◆ Directions
The answer is every line in the data below that contains the word "begin".

··· Supplied information ···

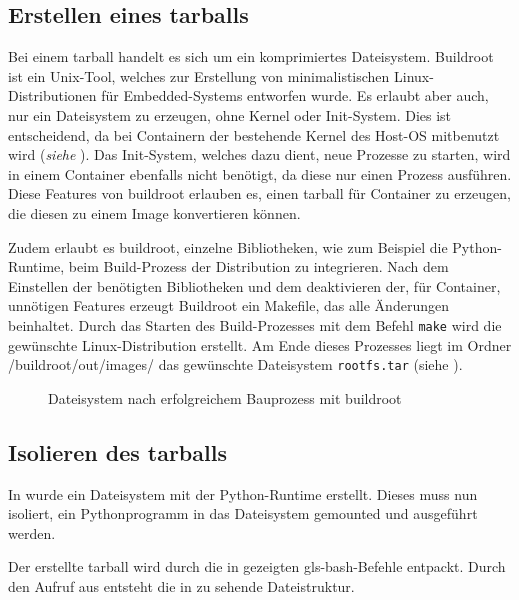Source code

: \subsection{Erstellen eines tarballs}
\label{sec:tarball}
Bei einem tarball handelt es sich um ein komprimiertes Dateisystem. Buildroot ist ein Unix-Tool, welches zur Erstellung von minimalistischen Linux-Distributionen für Embedded-Systems entworfen wurde. Es erlaubt aber auch, nur ein Dateisystem zu erzeugen, ohne Kernel oder Init-System. Dies ist entscheidend, da bei Containern der bestehende Kernel des Host-OS mitbenutzt wird (\textit{siehe }). Das Init-System, welches dazu dient, neue Prozesse zu starten, wird in einem Container ebenfalls nicht benötigt, da diese nur einen Prozess ausführen. Diese Features von buildroot erlauben es, einen tarball für Container zu erzeugen, die diesen zu einem Image konvertieren können.

Zudem erlaubt es buildroot, einzelne Bibliotheken, wie zum Beispiel die Python-Runtime, beim Build-Prozess der Distribution zu integrieren. Nach dem Einstellen der benötigten Bibliotheken und dem deaktivieren der, für Container, unnötigen Features erzeugt Buildroot ein Makefile, das alle Änderungen beinhaltet. Durch das Starten des Build-Prozesses mit dem Befehl \texttt{make} wird die gewünschte Linux-Distribution erstellt. Am Ende dieses Prozesses liegt im Ordner /buildroot/out/images/ das gewünschte Dateisystem \texttt{rootfs.tar} (siehe ).

\begin{figure}[h]
		\centering
		\begin{minipage}{0.9\textwidth}
		\end{minipage}
		\caption{Dateisystem nach erfolgreichem Bauprozess mit buildroot}
		\label{fig:dirtreeNachBuildroot}
\end{figure} 


\subsection{Isolieren des tarballs}
\label{sec:isolieren}
In  wurde ein Dateisystem mit der Python-Runtime erstellt. Dieses muss nun isoliert, ein Pythonprogramm in das Dateisystem gemounted und ausgeführt werden.

Der erstellte tarball wird durch die in  gezeigten \gls{gls-bash}-Befehle entpackt. Durch den Aufruf aus  entsteht die in  zu sehende Dateistruktur.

···

◆ Exercise output
\begin{figure}[h]
		\begin{minipage}{0.9\textwidth}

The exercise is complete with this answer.